_YOUR OBJECTIVE_:
The expected output is the complete listing, copied word for word.
***** DATASET *****
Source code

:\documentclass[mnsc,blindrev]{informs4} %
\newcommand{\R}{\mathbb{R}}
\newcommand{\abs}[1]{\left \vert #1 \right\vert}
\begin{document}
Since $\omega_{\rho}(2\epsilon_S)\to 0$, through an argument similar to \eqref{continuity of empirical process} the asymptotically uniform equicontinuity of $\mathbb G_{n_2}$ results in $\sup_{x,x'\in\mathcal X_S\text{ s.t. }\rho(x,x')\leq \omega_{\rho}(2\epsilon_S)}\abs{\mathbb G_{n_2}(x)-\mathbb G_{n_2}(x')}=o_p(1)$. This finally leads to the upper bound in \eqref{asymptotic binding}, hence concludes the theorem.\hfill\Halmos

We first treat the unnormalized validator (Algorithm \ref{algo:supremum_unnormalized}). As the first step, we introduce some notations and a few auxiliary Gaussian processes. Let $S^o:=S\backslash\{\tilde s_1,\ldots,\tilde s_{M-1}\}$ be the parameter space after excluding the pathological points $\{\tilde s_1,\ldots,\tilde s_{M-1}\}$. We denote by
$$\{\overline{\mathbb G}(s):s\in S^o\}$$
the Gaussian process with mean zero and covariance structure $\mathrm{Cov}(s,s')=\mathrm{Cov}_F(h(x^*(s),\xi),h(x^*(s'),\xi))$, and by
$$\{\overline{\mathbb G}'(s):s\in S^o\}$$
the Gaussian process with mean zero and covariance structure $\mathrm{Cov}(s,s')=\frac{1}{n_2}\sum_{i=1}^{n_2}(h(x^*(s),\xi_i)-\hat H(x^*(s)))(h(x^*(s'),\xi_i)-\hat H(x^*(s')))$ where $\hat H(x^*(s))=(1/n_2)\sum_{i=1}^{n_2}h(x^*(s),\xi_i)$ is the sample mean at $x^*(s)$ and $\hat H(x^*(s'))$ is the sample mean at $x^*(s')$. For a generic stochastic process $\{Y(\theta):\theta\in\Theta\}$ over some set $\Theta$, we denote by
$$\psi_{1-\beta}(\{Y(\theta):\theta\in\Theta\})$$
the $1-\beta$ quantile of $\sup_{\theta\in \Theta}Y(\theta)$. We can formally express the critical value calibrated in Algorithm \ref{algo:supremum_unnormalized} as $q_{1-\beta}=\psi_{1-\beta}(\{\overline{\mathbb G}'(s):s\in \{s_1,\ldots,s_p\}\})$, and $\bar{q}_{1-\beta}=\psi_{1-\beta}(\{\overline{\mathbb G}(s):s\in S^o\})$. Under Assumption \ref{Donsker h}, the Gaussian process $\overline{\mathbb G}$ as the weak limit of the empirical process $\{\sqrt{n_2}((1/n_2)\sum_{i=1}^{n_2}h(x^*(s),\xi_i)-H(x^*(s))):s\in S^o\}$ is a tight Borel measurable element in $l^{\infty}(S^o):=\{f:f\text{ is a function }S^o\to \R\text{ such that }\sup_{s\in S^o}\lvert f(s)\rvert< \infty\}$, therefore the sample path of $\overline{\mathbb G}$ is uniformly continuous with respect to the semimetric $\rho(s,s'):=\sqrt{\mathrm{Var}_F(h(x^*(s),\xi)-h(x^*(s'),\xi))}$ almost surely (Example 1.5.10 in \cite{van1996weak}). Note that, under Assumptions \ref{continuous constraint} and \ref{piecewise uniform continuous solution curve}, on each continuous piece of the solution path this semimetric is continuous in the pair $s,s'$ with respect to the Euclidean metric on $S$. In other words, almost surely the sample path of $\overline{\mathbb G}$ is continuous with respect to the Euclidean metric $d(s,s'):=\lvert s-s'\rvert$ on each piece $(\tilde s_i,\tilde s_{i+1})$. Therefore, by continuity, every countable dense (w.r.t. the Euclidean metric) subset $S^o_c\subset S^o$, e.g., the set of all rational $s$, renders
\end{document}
*****
_OUTPUT OF THE TASK_:
Source code

:\documentclass[mnsc,blindrev]{informs4} %
\newcommand{\R}{\mathbb{R}}
\newcommand{\abs}[1]{\left \vert #1 \right\vert}
\begin{document}
Since $\omega_{\rho}(2\epsilon_S)\to 0$, through an argument similar to \eqref{continuity of empirical process} the asymptotically uniform equicontinuity of $\mathbb G_{n_2}$ results in $\sup_{x,x'\in\mathcal X_S\text{ s.t. }\rho(x,x')\leq \omega_{\rho}(2\epsilon_S)}\abs{\mathbb G_{n_2}(x)-\mathbb G_{n_2}(x')}=o_p(1)$. This finally leads to the upper bound in \eqref{asymptotic binding}, hence concludes the theorem.\hfill\Halmos

We first treat the unnormalized validator (Algorithm \ref{algo:supremum_unnormalized}). As the first step, we introduce some notations and a few auxiliary Gaussian processes. Let $S^o:=S\backslash\{\tilde s_1,\ldots,\tilde s_{M-1}\}$ be the parameter space after excluding the pathological points $\{\tilde s_1,\ldots,\tilde s_{M-1}\}$. We denote by
$$\{\overline{\mathbb G}(s):s\in S^o\}$$
the Gaussian process with mean zero and covariance structure $\mathrm{Cov}(s,s')=\mathrm{Cov}_F(h(x^*(s),\xi),h(x^*(s'),\xi))$, and by
$$\{\overline{\mathbb G}'(s):s\in S^o\}$$
the Gaussian process with mean zero and covariance structure $\mathrm{Cov}(s,s')=\frac{1}{n_2}\sum_{i=1}^{n_2}(h(x^*(s),\xi_i)-\hat H(x^*(s)))(h(x^*(s'),\xi_i)-\hat H(x^*(s')))$ where $\hat H(x^*(s))=(1/n_2)\sum_{i=1}^{n_2}h(x^*(s),\xi_i)$ is the sample mean at $x^*(s)$ and $\hat H(x^*(s'))$ is the sample mean at $x^*(s')$. For a generic stochastic process $\{Y(\theta):\theta\in\Theta\}$ over some set $\Theta$, we denote by
$$\psi_{1-\beta}(\{Y(\theta):\theta\in\Theta\})$$
the $1-\beta$ quantile of $\sup_{\theta\in \Theta}Y(\theta)$. We can formally express the critical value calibrated in Algorithm \ref{algo:supremum_unnormalized} as $q_{1-\beta}=\psi_{1-\beta}(\{\overline{\mathbb G}'(s):s\in \{s_1,\ldots,s_p\}\})$, and $\bar{q}_{1-\beta}=\psi_{1-\beta}(\{\overline{\mathbb G}(s):s\in S^o\})$. Under Assumption \ref{Donsker h}, the Gaussian process $\overline{\mathbb G}$ as the weak limit of the empirical process $\{\sqrt{n_2}((1/n_2)\sum_{i=1}^{n_2}h(x^*(s),\xi_i)-H(x^*(s))):s\in S^o\}$ is a tight Borel measurable element in $l^{\infty}(S^o):=\{f:f\text{ is a function }S^o\to \R\text{ such that }\sup_{s\in S^o}\lvert f(s)\rvert< \infty\}$, therefore the sample path of $\overline{\mathbb G}$ is uniformly continuous with respect to the semimetric $\rho(s,s'):=\sqrt{\mathrm{Var}_F(h(x^*(s),\xi)-h(x^*(s'),\xi))}$ almost surely (Example 1.5.10 in \cite{van1996weak}). Note that, under Assumptions \ref{continuous constraint} and \ref{piecewise uniform continuous solution curve}, on each continuous piece of the solution path this semimetric is continuous in the pair $s,s'$ with respect to the Euclidean metric on $S$. In other words, almost surely the sample path of $\overline{\mathbb G}$ is continuous with respect to the Euclidean metric $d(s,s'):=\lvert s-s'\rvert$ on each piece $(\tilde s_i,\tilde s_{i+1})$. Therefore, by continuity, every countable dense (w.r.t. the Euclidean metric) subset $S^o_c\subset S^o$, e.g., the set of all rational $s$, renders
\end{document}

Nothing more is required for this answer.